# Python Assignment 17

### Answer 1

* Greedy : By default the regular expression are greedy, which means the expression try to match as many matches as possible in a given string. This usually contains `'*'` and `'+'` character in expression.
* Non-Greedy : This expression will try to match as less matches as possible in a given string. This usually contain `'?'` in expression.

In [1]:
import re

String = "emailHome:rice@ineuron.ai, emailOffice:onion@ineuron.ai, emailShop:random@ineuron.ai"

greedy = re.compile(r'email.+:[\w]+@ineuron.ai')

# greedy expression is considering all the string as a match, here the pattern consider whole string as a match
greedy_res = greedy.findall(String)

non_greedy = re.compile(r'email.+?:[\w]+@ineuron.ai')

# non_greedy is match as small as possible, here result are three different email
non_greedy_res = non_greedy.findall(String)

print('Result is whole string in greedy:\n', greedy_res)
print('Result is three strings in non greedy:\n', non_greedy_res)

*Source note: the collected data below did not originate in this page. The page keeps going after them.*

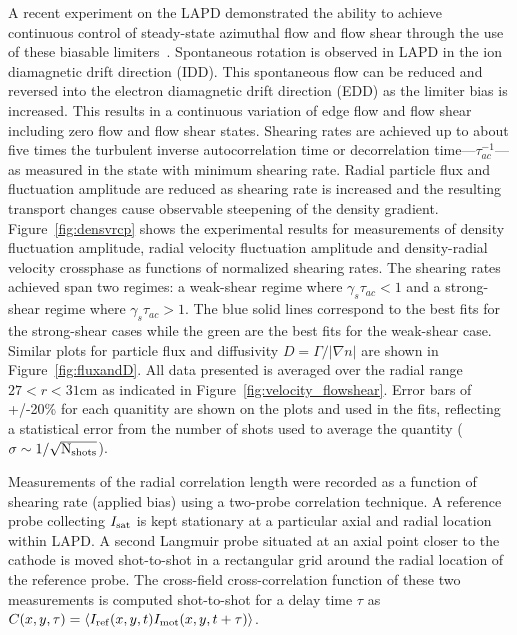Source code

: \documentclass[aip,pop,amsmath,amssymb,peprint,superscriptaddress]{revtex4-1} %
\begin{document}
A recent experiment on the LAPD demonstrated the ability to achieve
continuous control of steady-state azimuthal flow and flow shear
through the use of these biasable
limiters~\cite{schaffner12}. Spontaneous rotation is observed in LAPD
in the ion diamagnetic drift direction (IDD).  This spontaneous flow can be
reduced and reversed into the electron diamagnetic drift direction (EDD) as the
limiter bias is increased. This results in a continuous variation of
edge flow and flow shear including zero flow and flow shear
states. Shearing rates are achieved up to about five times the
turbulent inverse autocorrelation time or decorrelation time---$\tau_{ac}^{-1}$---as measured
in the state with minimum shearing rate. Radial particle flux and
fluctuation amplitude are reduced as shearing rate is increased and
the resulting transport changes cause observable steepening of the
density gradient. Figure~\ref{fig:densvrcp} shows the experimental
results for measurements of density fluctuation amplitude, radial
velocity fluctuation amplitude and density-radial velocity crossphase as functions
of normalized shearing rates. The shearing rates achieved span two
regimes: a weak-shear regime where $\gamma_{s}\tau_{ac} < 1$ and a
strong-shear regime where $\gamma_{s}\tau_{ac} > 1$. The blue solid
lines correspond to the best fits for the strong-shear cases while the
green are the best fits for the weak-shear case.  Similar plots for
particle flux and diffusivity $D = \Gamma/|\nabla n|$ are shown in
Figure~\ref{fig:fluxandD}. All data presented is averaged over the radial range $27 < r < 31$cm as indicated in Figure~\ref{fig:velocity_flowshear}. Error bars of +/-20\% for each quanitity are
shown on the plots and used in the fits, reflecting a statistical
error from the number of shots used to average the quantity ($\sigma
\sim 1/\sqrt{\rm N_{shots}}$). 

Measurements of the radial correlation length were recorded as a function of shearing rate (applied bias) using a two-probe correlation technique. A reference probe collecting $I_{\rm sat}$ is kept stationary at a particular axial and radial location within LAPD. A second Langmuir probe situated at an axial point closer to the cathode is moved shot-to-shot in a rectangular grid around the radial location of the reference probe.  The cross-field cross-correlation function of these two measurements is computed shot-to-shot for a delay time $\tau$ as $C(x,y,\tau) = \langle I_{\rm ref}(x,y,t)I_{\rm mot}(x,y,t+\tau)\rangle$.
\end{document}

Result is whole string in greedy:
 ['emailHome:rice@ineuron.ai, emailOffice:onion@ineuron.ai, emailShop:random@ineuron.ai']
Result is three strings in non greedy:
 ['emailHome:rice@ineuron.ai', 'emailOffice:onion@ineuron.ai', 'emailShop:random@ineuron.ai']


### Answer 2

The greedy expression try to match as many character as possible while the non-greedy match as less character as possible. If we are looking for a non-greedy match but only available is greedy then to get a non-greedy match in regular expressions we need to use the modifier `'?'` after the quantifier.

### Answer 3

In a simple match of a string, where we are only looking for one match and not doing any replacement, using a non-tagged group likely will not make a practical difference in terms of the results of the match. A non-capturing group is specified using the syntax `(?:...)`.

### Answer 4

Here is a scenario in which using a nontagged category would have a significant import on the program's outcomes.

In [2]:
import re

urls = 'https://www.github.com/ganeshss0\nhttps://ineuron.ai\ngithub.com/iNeuronai'

# result contains a list of tuples as it consider there are two groups 
tagged = re.compile(r'(https:\/\/w*\.?)?([\S]+\.[\S]+[\/\S]*)')

# result contains a list of strings as it ignore the first capturing group
non_tagged = re.compile(r'(?:https:\/\/w*\.?)?([\S]+\.[\S]+[\/\S]*)')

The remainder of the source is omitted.